In a recent article from Public Record Media (PRM) entitled, “Looking back at the ten year effort to end homelessness in Hennepin County” author Mike Kaszuba provided a glance at the City-County effort as it unfolded during the time-frame, 2006-2016. The article provides some useful information but also misses the mark in terms of contextualization. PRM gathered over 5,000 e-mails and documents through open records requests in an attempt to shed some light on the abysmal performance of the City-County’s ten year plan then relied upon the mainstream advocates responsible for comment and analysis.
Therein’s the rub and so it has remained for decades. Now’s a good time to consider whether or not entrusting the problem to the same group of people is a good idea. A well-known Minnesota advocate who has been around for decades, referred to this group of people and the debacle of the 10 Year Plan in very apt terms. He called the effort and its leadership a “conspiracy of dunces”. Works for me.
Demographics and Representation: Those at the Table and Those Missing
As has reverberated throughout a variety of topical advocacy discussions across multiple issue areas in the United States many have repeated such refrains as, “nothing about us, without us”. The underpinnings behind such arguments include the following central points or beliefs;
- That an experiential component within advocacy efforts and the delivery of services is imperative for it lends a level of understanding that cannot be acquired through academic or professional avenues. Furthermore, that those who have lived a problem will understand it in ways that those who haven’t simply cannot and that understanding will enhance effectiveness.
- That from an ethical and moral standpoint those who have experienced a problem or issue such as homelessness should rise to the apex of address in advocacy efforts and within service-delivery systems. Not only will that serve to curb exploitation by those driven solely by financial or professional interest in the issue but it also provides a visible, public demonstration that those who have suffered or lived the problem can rise and speak for themselves. This element should be viewed as a critical imperative to help detract from stereotypical characterizations of the homeless.
- The contention that through true incorporation of marginalized populations within leadership roles and infrastructures helps dismantle exclusionary practices. Here, such considerations as institutionalized racism, stigmatization of those with mental health issues or physical disabilities or illnesses and justice interaction are of high import when set against the virtual uniformity of our statistical understanding of homeless populations. If 39% of the homeless people in Minnesota are African-American and not a single Black person serves in a leadership role at the State or major metropolitan level it not only smacks of institutionalized racism but sends a very exclusionary message and drives a wedge between those served and those who do the “serving”.

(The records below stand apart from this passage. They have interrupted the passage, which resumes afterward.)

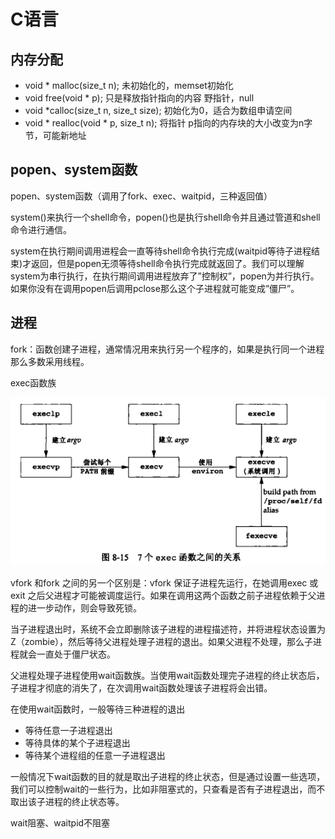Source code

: # C语言

## 内存分配

* void \* malloc(size\_t n); 未初始化的，memset初始化
* void free(void \* p); 只是释放指针指向的内容 野指针，null
* void \*calloc(size\_t n, size\_t size); 初始化为0，适合为数组申请空间
* void \* realloc(void \* p, size\_t n); 将指针 p指向的内存块的大小改变为n字节，可能新地址

## popen、system函数

popen、system函数（调用了fork、exec、waitpid，三种返回值）

system()来执行一个shell命令，popen()也是执行shell命令并且通过管道和shell命令进行通信。

system在执行期间调用进程会一直等待shell命令执行完成(waitpid等待子进程结束)才返回，但是popen无须等待shell命令执行完成就返回了。我们可以理解system为串行执行，在执行期间调用进程放弃了”控制权”，popen为并行执行。如果你没有在调用popen后调用pclose那么这个子进程就可能变成”僵尸”。

## 进程

fork：函数创建子进程，通常情况用来执行另一个程序的，如果是执行同一个进程那么多数采用线程。

exec函数族

<img src="../.gitbook/assets/image.png" alt="" data-size="original">

vfork 和fork 之间的另一个区别是：vfork 保证子进程先运行，在她调用exec 或exit 之后父进程才可能被调度运行。如果在调用这两个函数之前子进程依赖于父进程的进一步动作，则会导致死锁。

当子进程退出时，系统不会立即删除该子进程的进程描述符，并将进程状态设置为Z（zombie），然后等待父进程处理子进程的退出。如果父进程不处理，那么子进程就会一直处于僵尸状态。

父进程处理子进程使用wait函数族。当使用wait函数处理完子进程的终止状态后，子进程才彻底的消失了，在次调用wait函数处理该子进程将会出错。

在使用wait函数时，一般等待三种进程的退出

* 等待任意一子进程退出
* 等待具体的某个子进程退出
* 等待某个进程组的任意一子进程退出

一般情况下wait函数的目的就是取出子进程的终止状态，但是通过设置一些选项，我们可以控制wait的一些行为，比如非阻塞式的，只查看是否有子进程退出，而不取出该子进程的终止状态等。

wait阻塞、waitpid不阻塞



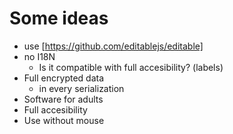# Some ideas

- use [https://github.com/editablejs/editable] 
- no I18N
  - Is it compatible with full accesibility? (labels)
- Full encrypted data
  - in every serialization
- Software for adults
- Full accesibility
- Use without mouse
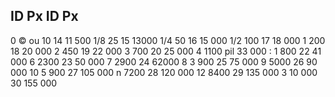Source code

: ## ID Px ID Px

0 © ou 10 14 11 500
1/8 25 15 13000
1/4 50 16 15 000
1/2 100 17 18 000
1 200 18 20 000
2 450 19 22 000
3 700 20 25 000
4 1100 pil 33 000
: 1 800 22 41 000
6 2300 23 50 000
7 2900 24 62000
8 3 900 25 75 000
9 5000 26 90 000
10 5 900 27 105 000
n 7200 28 120 000
12 8400 29 135 000
3 10 000 30 155 000
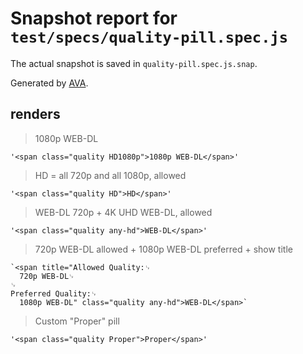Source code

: # Snapshot report for `test/specs/quality-pill.spec.js`

The actual snapshot is saved in `quality-pill.spec.js.snap`.

Generated by [AVA](https://ava.li).

## renders

> 1080p WEB-DL

    '<span class="quality HD1080p">1080p WEB-DL</span>'

> HD = all 720p and all 1080p, allowed

    '<span class="quality HD">HD</span>'

> WEB-DL 720p + 4K UHD WEB-DL, allowed

    '<span class="quality any-hd">WEB-DL</span>'

> 720p WEB-DL allowed + 1080p WEB-DL preferred + show title

    `<span title="Allowed Quality:␊
      720p WEB-DL␊
    ␊
    Preferred Quality:␊
      1080p WEB-DL" class="quality any-hd">WEB-DL</span>`

> Custom "Proper" pill

    '<span class="quality Proper">Proper</span>'
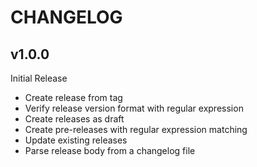 # CHANGELOG

## v1.0.0

Initial Release

* Create release from tag
* Verify release version format with regular expression
* Create releases as draft
* Create pre-releases with regular expression matching
* Update existing releases
* Parse release body from a changelog file
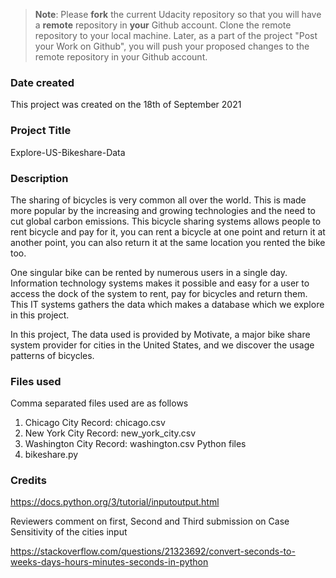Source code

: >**Note**: Please **fork** the current Udacity repository so that you will have a **remote** repository in **your** Github account. Clone the remote repository to your local machine. Later, as a part of the project "Post your Work on Github", you will push your proposed changes to the remote repository in your Github account.

### Date created
This project was created on the 18th of September 2021
### Project Title
Explore-US-Bikeshare-Data

### Description
The sharing of bicycles is very common all over the world. This is made more popular by the increasing and growing technologies
and the need to cut global carbon emissions. This bicycle sharing systems allows people to rent bicycle and pay for it, you can
rent a bicycle at one point and return it at another point, you can also return it at the same location you rented the bike too.

One singular bike can be rented by numerous users in a single day. Information technology systems makes it possible and easy
for a user to access the dock of the system to rent, pay for bicycles and return them. This IT systems gathers the data which
makes a database which we explore in this project.

In this project, The data used is provided by Motivate, a major bike share system provider for cities in the United States,
and we discover the usage patterns of bicycles.

### Files used
Comma separated files used are as follows
1. Chicago City Record: chicago.csv
2. New York City Record: new_york_city.csv
3. Washington City Record: washington.csv
Python files
1. bikeshare.py


### Credits
https://docs.python.org/3/tutorial/inputoutput.html

Reviewers comment on first, Second and Third submission on Case Sensitivity of the cities input

https://stackoverflow.com/questions/21323692/convert-seconds-to-weeks-days-hours-minutes-seconds-in-python
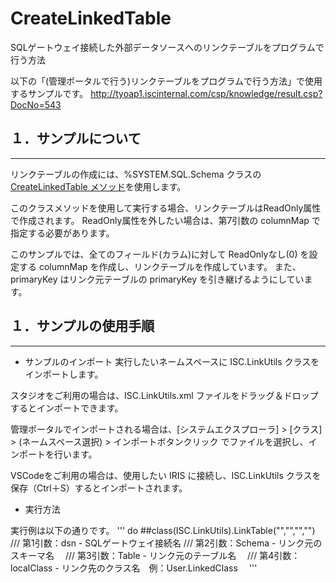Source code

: # CreateLinkedTable
SQLゲートウェイ接続した外部データソースへのリンクテーブルをプログラムで行う方法

以下の「(管理ポータルで行う)リンクテーブルをプログラムで行う方法」で使用するサンプルです。
http://tyoap1.iscinternal.com/csp/knowledge/result.csp?DocNo=543


## １．サンプルについて
***
リンクテーブルの作成には、%SYSTEM.SQL.Schema クラスの [CreateLinkedTable メソッド](https://docs.intersystems.com/irislatest/csp/documatic/%25CSP.Documatic.cls?&LIBRARY=%25SYS&CLASSNAME=%25SYSTEM.SQL.Schema#CreateLinkedTable)を使用します。

このクラスメソッドを使用して実行する場合、リンクテーブルはReadOnly属性で作成されます。
ReadOnly属性を外したい場合は、第7引数の columnMap で指定する必要があります。

このサンプルでは、全てのフィールド(カラム)に対して ReadOnlyなし(0) を設定する columnMap を作成し、リンクテーブルを作成しています。
また、primaryKey はリンク元テーブルの primaryKey を引き継げるようにしています。

## １．サンプルの使用手順
***
- サンプルのインポート
実行したいネームスペースに ISC.LinkUtils クラスをインポートします。

スタジオをご利用の場合は、ISC.LinkUtils.xml ファイルをドラッグ＆ドロップするとインポートできます。

管理ポータルでインポートされる場合は、[システムエクスプローラ] > [クラス] > (ネームスペース選択) > インポートボタンクリック でファイルを選択し、インポートを行います。

VSCodeをご利用の場合は、使用したい IRIS に接続し、ISC.LinkUtils クラスを保存（Ctrl＋S）するとインポートされます。


- 実行方法

実行例は以下の通りです。
'''
do ##class(ISC.LinkUtils).LinkTable("<dsn>","<Schema>","<Table>","<localClass>")
/// 第1引数：dsn - SQLゲートウェイ接続名
/// 第2引数：Schema - リンク元のスキーマ名　
/// 第3引数：Table - リンク元のテーブル名　
/// 第4引数：localClass - リンク先のクラス名　例：User.LinkedClass　
'''

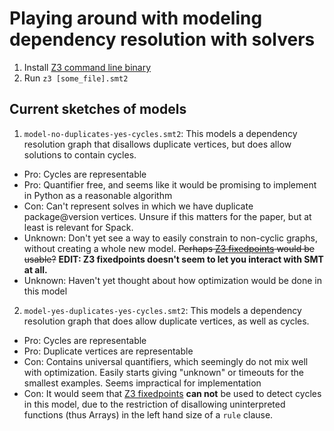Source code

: # Playing around with modeling dependency resolution with solvers

1. Install [Z3 command line binary](https://github.com/Z3Prover/z3)
2. Run `z3 [some_file].smt2`

## Current sketches of models

1. `model-no-duplicates-yes-cycles.smt2`: This models a dependency resolution graph that disallows duplicate vertices, but does allow solutions to contain cycles.
  - Pro: Cycles are representable
  - Pro: Quantifier free, and seems like it would be promising to implement in Python as a reasonable algorithm
  - Con: Can't represent solves in which we have duplicate package@version vertices. Unsure if this matters for the paper, but at least is relevant for Spack.
  - Unknown: Don't yet see a way to easily constrain to non-cyclic graphs, without creating a whole new model. ~~Perhaps [Z3 fixedpoints](https://rise4fun.com/Z3/tutorial/fixedpoints) would be usable?~~ **EDIT: Z3 fixedpoints doesn't seem to let you interact with SMT at all.**
  - Unknown: Haven't yet thought about how optimization would be done in this model

2. `model-yes-duplicates-yes-cycles.smt2`: This models a dependency resolution graph that does allow duplicate vertices, as well as cycles.
  - Pro: Cycles are representable
  - Pro: Duplicate vertices are representable
  - Con: Contains universal quantifiers, which seemingly do not mix well with optimization. Easily starts giving "unknown" or timeouts for the smallest examples. Seems impractical for implementation
  - Con: It would seem that [Z3 fixedpoints](https://rise4fun.com/Z3/tutorial/fixedpoints) **can not** be used to detect cycles in this model, due to the restriction of disallowing uninterpreted functions (thus Arrays) in the left hand size of a `rule` clause.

According to the Wilder Foundation’s report, “Homelessness in Minnesota: Findings from the 2015 Minnesota Homeless Study”, the demographics of homelessness in the State, there were 9,315 homeless people in the State on October 22, 2015 according to the Point-in-Time (P.I.T.) survey conducted on that date. The demographics of those surveyed include the following;
- African-Americans: 5% of Minnesota’s general population, 39% of the homeless. In the Twin Cities Metropolitan area African-Americans comprise 50% of homeless.
- Native-Americans: Less than 1% of the State’s population, 8% of the homeless. In Greater Minnesota 16% of the homeless are Native while it is 4% in the Metro.
- Hispanic-Latino: Comprise 4% of the State population yet represent 7% of those who are homeless in the State–this percentage is the same in the Metro.
- Asian-Americans: 4% of the State’s population, 2% of State-wide homeless, 3% in the Metro.
- Mixed or Other Race: Comprise 1% of State population, 4% of the homeless.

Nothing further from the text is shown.